Quarkside

19/10/2015

IoT poses ethical dilemma for carers of vulnerable people

Filed under: Health,Innovation,Wellbeing — lenand @ 3:16 pm
Tags: , , ,

Newcastle University, Institute for Ageing, have questioned the ethics of monitoring older people living alone with mundane household appliances, such as kettles. The Internet of Things (IoT) now has the capacity to place sensors unobtrusively and collect data continuously, generating concerns about “informed consent”. Four were identified:

  • Smartphones passively monitor activities and send alert to families or carers in public spaces outside the control of the observed person;
  • Potential stigmatisation of the observed person;
  • Greater liability to the carer who has constant availability of data;
  • Reduced face-to-face or telephone communication.

However, they urge caution to avoid over-emphasising potential harms compared to the likelihood of improved outcomes.

Innovate UK funded the study, which also included a focus group report of the Kemuri® Wellbeing Monitor. This is an IoT smart power socket that senses temperature, motion, and power used by kettles and microwaves in kitchens. Web software learns patterns of behaviour and checks for changes from normal behaviour every hour. The objective is to reduce NHS and Social Care costs by families identifying the risk of hypothermia, dehydration, malnutrition and unattended falls.

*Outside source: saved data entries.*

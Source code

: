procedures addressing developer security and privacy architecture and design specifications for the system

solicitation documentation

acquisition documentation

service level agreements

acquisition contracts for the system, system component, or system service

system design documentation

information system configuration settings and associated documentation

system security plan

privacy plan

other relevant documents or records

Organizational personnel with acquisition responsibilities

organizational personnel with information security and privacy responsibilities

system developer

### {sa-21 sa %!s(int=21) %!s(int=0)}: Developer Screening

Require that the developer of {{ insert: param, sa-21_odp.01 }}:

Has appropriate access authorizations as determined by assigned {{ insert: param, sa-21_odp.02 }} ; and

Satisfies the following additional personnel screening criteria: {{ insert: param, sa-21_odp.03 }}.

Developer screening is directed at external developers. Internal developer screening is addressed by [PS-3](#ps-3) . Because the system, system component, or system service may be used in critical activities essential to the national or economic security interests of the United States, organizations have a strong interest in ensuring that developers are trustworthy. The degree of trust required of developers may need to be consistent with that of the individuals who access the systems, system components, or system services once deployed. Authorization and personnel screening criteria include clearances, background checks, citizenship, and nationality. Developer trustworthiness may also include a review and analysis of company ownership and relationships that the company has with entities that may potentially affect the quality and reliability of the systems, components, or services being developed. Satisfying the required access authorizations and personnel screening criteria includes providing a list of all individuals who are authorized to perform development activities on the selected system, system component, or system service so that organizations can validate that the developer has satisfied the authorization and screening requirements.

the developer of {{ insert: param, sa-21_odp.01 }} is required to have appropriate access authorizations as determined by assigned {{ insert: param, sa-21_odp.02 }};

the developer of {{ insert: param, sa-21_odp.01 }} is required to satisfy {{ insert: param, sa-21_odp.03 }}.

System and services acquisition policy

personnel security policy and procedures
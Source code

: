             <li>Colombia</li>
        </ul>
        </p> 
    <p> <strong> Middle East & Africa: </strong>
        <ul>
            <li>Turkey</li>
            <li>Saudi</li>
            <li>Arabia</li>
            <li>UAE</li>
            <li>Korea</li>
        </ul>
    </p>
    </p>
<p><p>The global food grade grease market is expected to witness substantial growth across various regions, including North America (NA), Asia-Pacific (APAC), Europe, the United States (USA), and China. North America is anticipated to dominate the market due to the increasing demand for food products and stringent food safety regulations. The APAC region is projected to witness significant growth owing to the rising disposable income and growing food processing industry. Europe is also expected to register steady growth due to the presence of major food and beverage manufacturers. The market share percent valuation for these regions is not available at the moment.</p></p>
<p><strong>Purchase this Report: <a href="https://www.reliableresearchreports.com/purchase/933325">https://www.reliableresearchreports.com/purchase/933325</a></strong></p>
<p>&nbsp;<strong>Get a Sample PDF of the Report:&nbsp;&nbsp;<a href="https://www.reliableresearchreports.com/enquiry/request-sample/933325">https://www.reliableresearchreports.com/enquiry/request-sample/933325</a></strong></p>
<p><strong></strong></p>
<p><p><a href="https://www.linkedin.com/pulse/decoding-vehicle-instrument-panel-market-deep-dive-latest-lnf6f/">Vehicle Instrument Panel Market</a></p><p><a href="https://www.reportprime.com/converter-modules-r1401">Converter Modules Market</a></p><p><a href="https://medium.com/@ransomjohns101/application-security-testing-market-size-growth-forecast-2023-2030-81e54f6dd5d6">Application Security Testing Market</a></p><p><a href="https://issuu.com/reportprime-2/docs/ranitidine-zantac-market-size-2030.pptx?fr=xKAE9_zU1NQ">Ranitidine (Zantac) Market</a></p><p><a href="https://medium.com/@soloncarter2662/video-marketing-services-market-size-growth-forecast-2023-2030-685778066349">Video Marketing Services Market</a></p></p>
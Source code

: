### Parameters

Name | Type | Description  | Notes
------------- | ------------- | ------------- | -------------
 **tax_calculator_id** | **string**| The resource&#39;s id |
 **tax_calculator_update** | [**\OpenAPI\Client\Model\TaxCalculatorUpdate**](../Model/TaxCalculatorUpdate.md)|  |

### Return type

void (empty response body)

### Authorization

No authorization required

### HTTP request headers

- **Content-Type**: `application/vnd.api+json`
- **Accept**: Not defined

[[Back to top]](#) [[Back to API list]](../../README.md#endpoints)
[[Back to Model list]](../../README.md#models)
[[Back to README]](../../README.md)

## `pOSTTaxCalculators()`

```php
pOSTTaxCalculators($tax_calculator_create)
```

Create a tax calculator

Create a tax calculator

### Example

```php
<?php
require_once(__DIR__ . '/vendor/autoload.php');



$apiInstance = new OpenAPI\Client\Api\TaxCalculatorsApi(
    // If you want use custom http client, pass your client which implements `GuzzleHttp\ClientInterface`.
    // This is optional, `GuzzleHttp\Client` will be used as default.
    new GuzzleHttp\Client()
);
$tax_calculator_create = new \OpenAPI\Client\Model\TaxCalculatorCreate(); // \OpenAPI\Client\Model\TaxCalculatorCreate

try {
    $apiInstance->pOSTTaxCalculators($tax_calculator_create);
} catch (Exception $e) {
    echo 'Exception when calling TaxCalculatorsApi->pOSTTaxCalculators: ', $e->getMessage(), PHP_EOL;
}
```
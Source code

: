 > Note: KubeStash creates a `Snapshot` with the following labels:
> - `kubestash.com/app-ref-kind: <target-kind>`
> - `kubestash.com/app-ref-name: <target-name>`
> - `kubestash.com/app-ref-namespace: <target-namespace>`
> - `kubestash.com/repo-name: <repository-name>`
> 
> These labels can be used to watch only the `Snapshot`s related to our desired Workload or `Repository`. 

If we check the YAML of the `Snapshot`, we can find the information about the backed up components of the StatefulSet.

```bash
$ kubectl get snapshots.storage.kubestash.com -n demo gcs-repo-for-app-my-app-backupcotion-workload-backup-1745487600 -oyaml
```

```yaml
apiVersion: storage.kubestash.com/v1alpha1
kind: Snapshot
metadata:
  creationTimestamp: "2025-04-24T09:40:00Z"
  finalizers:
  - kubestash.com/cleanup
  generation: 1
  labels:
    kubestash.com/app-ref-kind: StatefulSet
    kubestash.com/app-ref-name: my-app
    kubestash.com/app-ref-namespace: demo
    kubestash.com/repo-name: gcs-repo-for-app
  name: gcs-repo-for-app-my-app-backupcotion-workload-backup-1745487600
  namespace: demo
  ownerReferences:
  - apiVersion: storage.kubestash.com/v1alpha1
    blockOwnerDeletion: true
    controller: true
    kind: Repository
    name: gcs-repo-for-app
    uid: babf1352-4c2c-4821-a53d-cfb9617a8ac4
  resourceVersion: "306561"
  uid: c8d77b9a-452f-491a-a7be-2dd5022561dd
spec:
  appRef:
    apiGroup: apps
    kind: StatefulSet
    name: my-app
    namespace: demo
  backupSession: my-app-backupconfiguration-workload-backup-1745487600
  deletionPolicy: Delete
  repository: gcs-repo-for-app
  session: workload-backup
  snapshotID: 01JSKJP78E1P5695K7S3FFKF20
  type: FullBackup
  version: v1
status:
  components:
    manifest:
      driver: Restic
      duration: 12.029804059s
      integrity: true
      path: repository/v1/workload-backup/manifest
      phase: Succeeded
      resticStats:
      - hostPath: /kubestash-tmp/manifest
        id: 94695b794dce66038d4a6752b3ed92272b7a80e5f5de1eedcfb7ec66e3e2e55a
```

The focus group from VOICENorth were all carers of older people who had symptoms of dementia. The findings included:

  • “… an overwhelmingly positive response that the three types of information was the most appropriate to support carers to provide reassurance that all was well”;
  • “Most felt the kitchen was a place where ordinary day-to-day activities happen”;
  • “… there was unanimity that the device was user-friendly in terms of the user interface (screen, readability, and instructions)”.

The full report, “Ethics of passive wellbeing monitoring and focus group report“, is available to download.